Wildlife Fact Sheets




Monodon monoceros

  • Life Span
    Up to 50 years
  • Habitat
    The narwhal, a type of porpoise and member of the toothed-whale species, spends its time in the frigid cold waters in and around the Arctic.
  • Range
    Narwhals are not like other whale species. Many whales migrate from the Arctic in the winter, but narwhals spend the whole year in the circumpolar Arctic waters of Canada, Greenland and Russia.
  • Preferred Food
    Mainly squid, fish and shrimp


Narwhals are among the rarest animals in the ocean. Narwhals are known for their distinct tusks, which landed them the nickname “unicorns of the sea.” But their “tusk” is actually a tooth! Their teeth are very sensitive and have up to 10 million nerve endings inside each one.
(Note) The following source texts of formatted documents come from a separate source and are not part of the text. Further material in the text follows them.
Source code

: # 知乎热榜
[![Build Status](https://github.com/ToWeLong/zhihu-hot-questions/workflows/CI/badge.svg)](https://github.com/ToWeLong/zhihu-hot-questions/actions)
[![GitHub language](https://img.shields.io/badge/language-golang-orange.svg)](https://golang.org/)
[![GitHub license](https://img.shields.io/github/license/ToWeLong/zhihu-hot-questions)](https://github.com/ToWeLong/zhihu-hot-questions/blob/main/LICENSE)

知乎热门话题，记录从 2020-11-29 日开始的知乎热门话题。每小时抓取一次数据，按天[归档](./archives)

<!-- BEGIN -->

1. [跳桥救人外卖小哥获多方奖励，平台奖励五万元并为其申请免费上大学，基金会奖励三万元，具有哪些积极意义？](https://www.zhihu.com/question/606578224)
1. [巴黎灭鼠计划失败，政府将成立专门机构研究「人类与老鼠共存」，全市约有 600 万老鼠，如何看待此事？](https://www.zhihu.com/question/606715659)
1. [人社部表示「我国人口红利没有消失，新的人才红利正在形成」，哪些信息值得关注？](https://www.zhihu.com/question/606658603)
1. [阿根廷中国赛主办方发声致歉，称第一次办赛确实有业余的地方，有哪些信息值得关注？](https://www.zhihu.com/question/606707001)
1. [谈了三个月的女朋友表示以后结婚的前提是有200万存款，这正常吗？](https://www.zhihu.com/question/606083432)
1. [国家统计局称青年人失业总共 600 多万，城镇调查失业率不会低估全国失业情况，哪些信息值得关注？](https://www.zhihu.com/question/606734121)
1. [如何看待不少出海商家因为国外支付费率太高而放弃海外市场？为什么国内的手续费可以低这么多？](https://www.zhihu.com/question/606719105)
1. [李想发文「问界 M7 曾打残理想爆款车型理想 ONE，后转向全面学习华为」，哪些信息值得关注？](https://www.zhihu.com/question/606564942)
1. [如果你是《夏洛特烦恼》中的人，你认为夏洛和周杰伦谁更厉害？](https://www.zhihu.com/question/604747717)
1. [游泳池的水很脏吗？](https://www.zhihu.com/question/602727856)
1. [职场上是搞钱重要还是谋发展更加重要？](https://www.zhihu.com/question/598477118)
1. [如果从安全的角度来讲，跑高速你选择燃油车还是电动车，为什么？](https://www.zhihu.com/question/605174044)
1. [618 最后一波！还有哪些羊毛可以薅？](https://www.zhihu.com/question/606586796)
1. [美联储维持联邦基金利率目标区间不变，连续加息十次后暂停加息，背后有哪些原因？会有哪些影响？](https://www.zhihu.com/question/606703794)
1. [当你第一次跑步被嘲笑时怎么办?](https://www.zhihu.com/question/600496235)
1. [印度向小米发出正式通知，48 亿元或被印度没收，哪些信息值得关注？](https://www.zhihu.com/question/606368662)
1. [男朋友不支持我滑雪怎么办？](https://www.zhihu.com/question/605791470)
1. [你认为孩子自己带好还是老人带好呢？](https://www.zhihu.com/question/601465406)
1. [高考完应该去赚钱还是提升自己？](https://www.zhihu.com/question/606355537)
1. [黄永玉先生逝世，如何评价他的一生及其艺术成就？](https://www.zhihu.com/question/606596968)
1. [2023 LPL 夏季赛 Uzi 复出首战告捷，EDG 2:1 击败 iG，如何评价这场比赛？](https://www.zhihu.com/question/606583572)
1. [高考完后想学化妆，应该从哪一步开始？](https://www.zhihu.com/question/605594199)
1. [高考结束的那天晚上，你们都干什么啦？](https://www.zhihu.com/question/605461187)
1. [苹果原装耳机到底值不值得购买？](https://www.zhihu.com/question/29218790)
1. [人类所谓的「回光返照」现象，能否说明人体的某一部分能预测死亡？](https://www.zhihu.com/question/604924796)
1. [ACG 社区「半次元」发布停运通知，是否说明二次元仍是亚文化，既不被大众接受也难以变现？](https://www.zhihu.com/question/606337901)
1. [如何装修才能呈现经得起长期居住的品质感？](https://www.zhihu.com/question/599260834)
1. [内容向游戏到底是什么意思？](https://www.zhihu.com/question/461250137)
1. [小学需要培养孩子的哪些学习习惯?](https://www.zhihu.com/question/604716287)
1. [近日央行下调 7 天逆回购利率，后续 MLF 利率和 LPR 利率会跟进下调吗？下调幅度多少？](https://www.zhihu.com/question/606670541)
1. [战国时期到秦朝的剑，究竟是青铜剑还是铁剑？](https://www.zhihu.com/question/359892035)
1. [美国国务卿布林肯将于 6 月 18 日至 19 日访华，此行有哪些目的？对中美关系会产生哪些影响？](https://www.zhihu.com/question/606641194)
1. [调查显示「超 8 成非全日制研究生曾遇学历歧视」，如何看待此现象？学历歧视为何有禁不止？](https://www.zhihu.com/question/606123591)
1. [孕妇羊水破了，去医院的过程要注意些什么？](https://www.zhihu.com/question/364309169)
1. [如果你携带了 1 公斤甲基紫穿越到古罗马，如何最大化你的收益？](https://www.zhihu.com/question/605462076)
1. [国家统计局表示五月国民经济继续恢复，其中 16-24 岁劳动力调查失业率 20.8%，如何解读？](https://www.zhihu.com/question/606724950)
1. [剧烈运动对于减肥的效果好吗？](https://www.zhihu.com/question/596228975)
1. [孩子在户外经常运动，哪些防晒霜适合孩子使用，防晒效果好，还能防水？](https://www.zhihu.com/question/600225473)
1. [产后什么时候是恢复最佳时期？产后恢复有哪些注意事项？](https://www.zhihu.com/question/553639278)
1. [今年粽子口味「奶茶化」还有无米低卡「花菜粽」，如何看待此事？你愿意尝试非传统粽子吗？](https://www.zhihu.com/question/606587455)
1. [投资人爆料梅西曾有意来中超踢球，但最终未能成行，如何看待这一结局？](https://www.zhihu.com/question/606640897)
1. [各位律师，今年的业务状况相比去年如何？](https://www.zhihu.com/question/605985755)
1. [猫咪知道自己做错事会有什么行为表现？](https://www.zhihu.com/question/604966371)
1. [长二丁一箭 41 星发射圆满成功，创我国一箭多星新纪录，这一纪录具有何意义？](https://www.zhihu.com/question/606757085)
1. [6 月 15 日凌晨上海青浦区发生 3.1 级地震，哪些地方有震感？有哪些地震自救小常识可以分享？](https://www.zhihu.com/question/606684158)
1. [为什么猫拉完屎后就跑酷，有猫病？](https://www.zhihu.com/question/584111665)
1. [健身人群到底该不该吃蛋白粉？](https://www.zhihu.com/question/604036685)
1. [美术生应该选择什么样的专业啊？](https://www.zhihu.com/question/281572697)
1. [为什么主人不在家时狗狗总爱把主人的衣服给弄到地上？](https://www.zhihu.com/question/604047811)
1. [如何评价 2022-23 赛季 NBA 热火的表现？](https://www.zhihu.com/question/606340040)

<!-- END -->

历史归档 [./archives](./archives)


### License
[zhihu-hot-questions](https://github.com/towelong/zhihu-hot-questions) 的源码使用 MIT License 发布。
All narwhals are born with two teeth, but their teeth patterns change as narwhals get older. Males usually have one tooth that becomes much more prominent than the other (the tusk), and females typically lose their teeth.

Narwhals are porpoises and are related to orcas, harbor porpoises and bottlenose dolphins. Porpoises travel in groups called pods. Narwhal pods are usually made up of anywhere from 10 to 100 individuals, but sometimes their pods can number almost a thousand.

Did You Know?

Narwhals prefer to stay closer to the ocean surface, but they can dive up to 5,000 feet.

Status and Conservation

Narwhals like traveling with their friends and family in their pods. Narwhals communicate by using a series of clicks and squeals. They also sometimes see the males in their pod “tusking” or crossing tusks as a form of dueling or cleaning teeth.